> **Prompt**:
The records must be duplicated exactly, with every picture left out.

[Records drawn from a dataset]
--------------------------------------------------

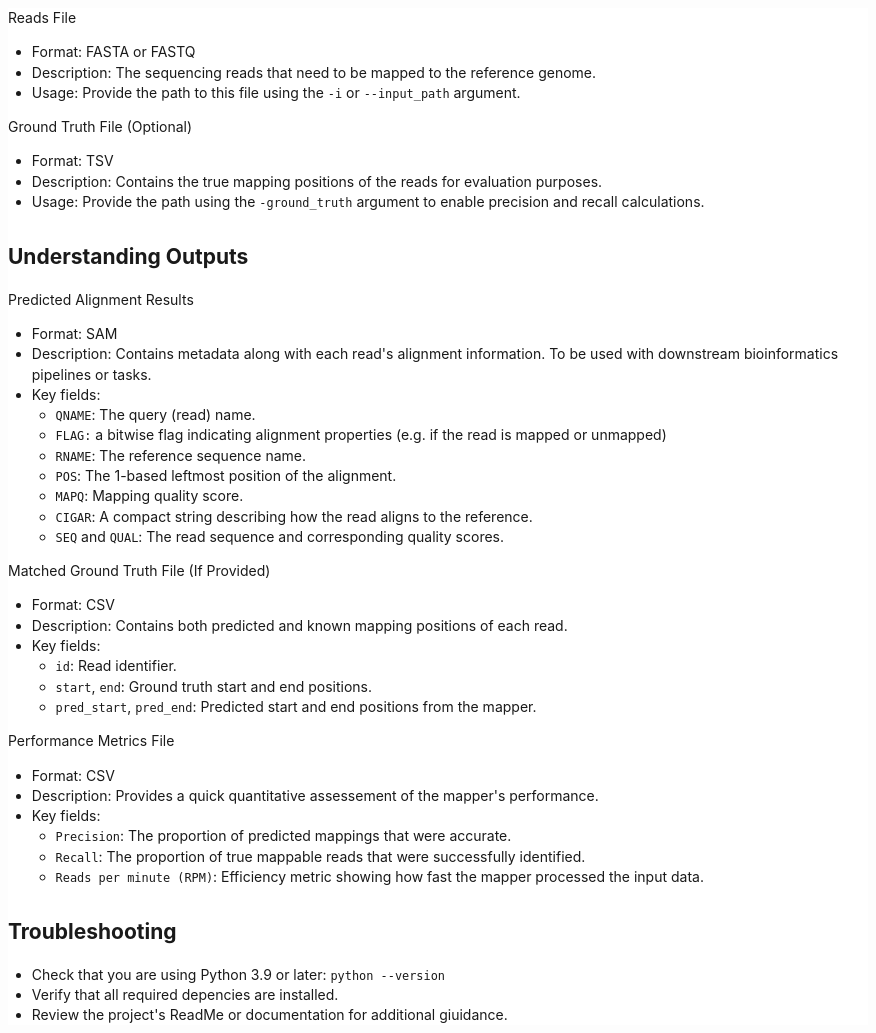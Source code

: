 Reads File
- Format: FASTA or FASTQ
- Description: The sequencing reads that need to be mapped to the reference genome.
- Usage: Provide the path to this file using the `-i` or `--input_path` argument.

Ground Truth File (Optional)
- Format: TSV
- Description: Contains the true mapping positions of the reads for evaluation purposes.
- Usage: Provide the path using the `-ground_truth` argument to enable precision and recall calculations.

## Understanding Outputs

Predicted Alignment Results
- Format: SAM
- Description: Contains metadata along with each read's alignment information. To be used with downstream bioinformatics pipelines or tasks.
- Key fields:
  - `QNAME`: The query (read) name.
  - `FLAG:` a bitwise flag indicating alignment properties (e.g. if the read is mapped or unmapped)
  - `RNAME`: The reference sequence name.
  - `POS`: The 1-based leftmost position of the alignment.
  - `MAPQ`: Mapping quality score.
  - `CIGAR`: A compact string describing how the read aligns to the reference.
  - `SEQ` and `QUAL`: The read sequence and corresponding quality scores.

Matched Ground Truth File (If Provided)
- Format: CSV
- Description: Contains both predicted and known mapping positions of each read.
- Key fields:
  - `id`: Read identifier.
  - `start`, `end`: Ground truth start and end positions.
  - `pred_start`, `pred_end`: Predicted start and end positions from the mapper.
 
Performance Metrics File 
- Format: CSV
- Description: Provides a quick quantitative assessement of the mapper's performance.
- Key fields:
  - `Precision`: The proportion of predicted mappings that were accurate.
  - `Recall`: The proportion of true mappable reads that were successfully identified.
  - `Reads per minute (RPM)`: Efficiency metric showing how fast the mapper processed the input data.


## Troubleshooting
- Check that you are using Python 3.9 or later:
    `python --version`
- Verify that all required depencies are installed.
- Review the project's ReadMe or documentation for additional giuidance.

--------------------------------------------------

> **Finished task**:
Source code

: Reads File
- Format: FASTA or FASTQ
- Description: The sequencing reads that need to be mapped to the reference genome.
- Usage: Provide the path to this file using the `-i` or `--input_path` argument.

Ground Truth File (Optional)
- Format: TSV
- Description: Contains the true mapping positions of the reads for evaluation purposes.
- Usage: Provide the path using the `-ground_truth` argument to enable precision and recall calculations.

## Understanding Outputs

Predicted Alignment Results
- Format: SAM
- Description: Contains metadata along with each read's alignment information. To be used with downstream bioinformatics pipelines or tasks.
- Key fields:
  - `QNAME`: The query (read) name.
  - `FLAG:` a bitwise flag indicating alignment properties (e.g. if the read is mapped or unmapped)
  - `RNAME`: The reference sequence name.
  - `POS`: The 1-based leftmost position of the alignment.
  - `MAPQ`: Mapping quality score.
  - `CIGAR`: A compact string describing how the read aligns to the reference.
  - `SEQ` and `QUAL`: The read sequence and corresponding quality scores.

Matched Ground Truth File (If Provided)
- Format: CSV
- Description: Contains both predicted and known mapping positions of each read.
- Key fields:
  - `id`: Read identifier.
  - `start`, `end`: Ground truth start and end positions.
  - `pred_start`, `pred_end`: Predicted start and end positions from the mapper.
 
Performance Metrics File 
- Format: CSV
- Description: Provides a quick quantitative assessement of the mapper's performance.
- Key fields:
  - `Precision`: The proportion of predicted mappings that were accurate.
  - `Recall`: The proportion of true mappable reads that were successfully identified.
  - `Reads per minute (RPM)`: Efficiency metric showing how fast the mapper processed the input data.


## Troubleshooting
- Check that you are using Python 3.9 or later:
    `python --version`
- Verify that all required depencies are installed.
- Review the project's ReadMe or documentation for additional giuidance.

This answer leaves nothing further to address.